> Task goal: Nothing may be changed. Give the entries below again exactly.

§ §

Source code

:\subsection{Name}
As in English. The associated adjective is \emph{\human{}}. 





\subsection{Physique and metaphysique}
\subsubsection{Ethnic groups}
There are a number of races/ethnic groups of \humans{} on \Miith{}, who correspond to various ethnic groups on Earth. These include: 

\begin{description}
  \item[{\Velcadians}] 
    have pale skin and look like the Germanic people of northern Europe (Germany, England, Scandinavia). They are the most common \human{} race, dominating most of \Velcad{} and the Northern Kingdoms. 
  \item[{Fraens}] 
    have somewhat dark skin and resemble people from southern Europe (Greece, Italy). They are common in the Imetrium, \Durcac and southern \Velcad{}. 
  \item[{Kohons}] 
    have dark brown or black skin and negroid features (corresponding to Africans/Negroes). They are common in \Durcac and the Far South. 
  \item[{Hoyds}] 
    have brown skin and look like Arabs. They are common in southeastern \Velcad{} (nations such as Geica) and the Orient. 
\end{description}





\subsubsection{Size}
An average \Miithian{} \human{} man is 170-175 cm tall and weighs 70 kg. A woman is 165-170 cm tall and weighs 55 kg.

§ §

> Result of the task:
Source code

:\subsection{Name}
As in English. The associated adjective is \emph{\human{}}. 





\subsection{Physique and metaphysique}
\subsubsection{Ethnic groups}
There are a number of races/ethnic groups of \humans{} on \Miith{}, who correspond to various ethnic groups on Earth. These include: 

\begin{description}
  \item[{\Velcadians}] 
    have pale skin and look like the Germanic people of northern Europe (Germany, England, Scandinavia). They are the most common \human{} race, dominating most of \Velcad{} and the Northern Kingdoms. 
  \item[{Fraens}] 
    have somewhat dark skin and resemble people from southern Europe (Greece, Italy). They are common in the Imetrium, \Durcac and southern \Velcad{}. 
  \item[{Kohons}] 
    have dark brown or black skin and negroid features (corresponding to Africans/Negroes). They are common in \Durcac and the Far South. 
  \item[{Hoyds}] 
    have brown skin and look like Arabs. They are common in southeastern \Velcad{} (nations such as Geica) and the Orient. 
\end{description}





\subsubsection{Size}
An average \Miithian{} \human{} man is 170-175 cm tall and weighs 70 kg. A woman is 165-170 cm tall and weighs 55 kg.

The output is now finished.